More than half a million people in the city and suburbs of Toledo, Ohio, got a break Monday: They were told that their tap water was safe to drink again.
That was two days after residents were warned that their water posed a health risk because of toxins related to an algal bloom in Lake Erie, the source of the city's water.
Isn't it a little unnerving that one day you can't use your tap water to brush your teeth or wash dishes, let alone drink, because officials say it might cause damage to your liver and nervous system, and then, the next day, the problem has disappeared?
Unless the Clean Water Act and other environmental regulations are updated and steps are taken to mitigate the causes of algal blooms in the Great Lakes as well as the Gulf of Mexico, many Americans will rightly worry about the safety of their drinking water, and more bans such as the one in Toledo are likely. The key is reducing the amount of phosphorus flowing into rivers and lakes.
The science is well understood: Pollutants, mainly from agricultural runoff and, to a lesser extent, sewage-treatment plants, stimulate growth of algae during the warm summer months. The algae in this case — a blue-green variety called Microcystis — release what are known as cyanotoxins, which can be difficult to detect and can't always be filtered out by municipal water-treatment systems.

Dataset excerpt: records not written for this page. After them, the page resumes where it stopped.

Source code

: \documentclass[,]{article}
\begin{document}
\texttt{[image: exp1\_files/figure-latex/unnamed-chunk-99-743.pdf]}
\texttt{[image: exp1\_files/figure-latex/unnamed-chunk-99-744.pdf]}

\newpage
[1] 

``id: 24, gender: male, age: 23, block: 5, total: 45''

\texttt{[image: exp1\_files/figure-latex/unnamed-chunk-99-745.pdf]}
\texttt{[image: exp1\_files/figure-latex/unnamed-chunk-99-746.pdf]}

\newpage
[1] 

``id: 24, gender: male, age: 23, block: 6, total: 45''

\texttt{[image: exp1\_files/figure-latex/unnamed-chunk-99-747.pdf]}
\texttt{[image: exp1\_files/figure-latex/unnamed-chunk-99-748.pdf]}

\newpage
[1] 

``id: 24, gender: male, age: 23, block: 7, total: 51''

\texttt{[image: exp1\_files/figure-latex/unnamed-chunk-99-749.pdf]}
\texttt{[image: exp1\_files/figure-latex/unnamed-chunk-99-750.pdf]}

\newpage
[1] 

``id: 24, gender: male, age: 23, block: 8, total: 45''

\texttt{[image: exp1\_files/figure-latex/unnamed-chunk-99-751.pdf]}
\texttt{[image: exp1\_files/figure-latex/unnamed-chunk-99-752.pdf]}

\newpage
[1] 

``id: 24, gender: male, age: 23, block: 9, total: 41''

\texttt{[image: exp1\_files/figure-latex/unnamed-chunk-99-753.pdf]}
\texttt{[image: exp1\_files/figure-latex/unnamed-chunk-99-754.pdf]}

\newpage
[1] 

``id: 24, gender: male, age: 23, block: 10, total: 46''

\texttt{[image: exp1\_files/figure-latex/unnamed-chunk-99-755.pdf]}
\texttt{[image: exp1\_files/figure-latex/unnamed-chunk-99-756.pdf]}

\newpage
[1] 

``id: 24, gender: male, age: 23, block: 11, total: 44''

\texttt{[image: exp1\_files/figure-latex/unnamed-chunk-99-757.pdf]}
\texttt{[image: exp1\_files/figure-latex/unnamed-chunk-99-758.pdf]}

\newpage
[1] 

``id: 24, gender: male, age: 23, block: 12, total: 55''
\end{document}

The algae don't cause problems just for people. When they die, they fall to the lake bottom, where they decompose. This uses up most of the oxygen in the water, leading to fish kills and so-called dead zones during warm weather.
The U.S. government should remember how expensive it is to wait too long to save its water from such degradation. Lake Erie, which was known as "North America's Dead Sea" in the late 1960s, was saved mainly by the Clean Water Act of 1972, which required sewage-treatment plants and industry to limit how much pollution they discharged into U.S. streams and rivers. It was an enormous undertaking, with federal and state governments spending more than $60 billion nationwide to improve treatment facilities. This cut a major source of phosphorus, as did changes to household-detergent formulations that relied on phosphates.
The Great Lakes system, and Lake Erie in particular, now is being stressed by new sources of phosphorus from agricultural runoff that the Clean Water Act was never designed to mitigate. The heavier-then-normal spring rainfall in the booming farming areas that drain into Lake Erie increased its phosphorus levels, worsening the normal algal bloom.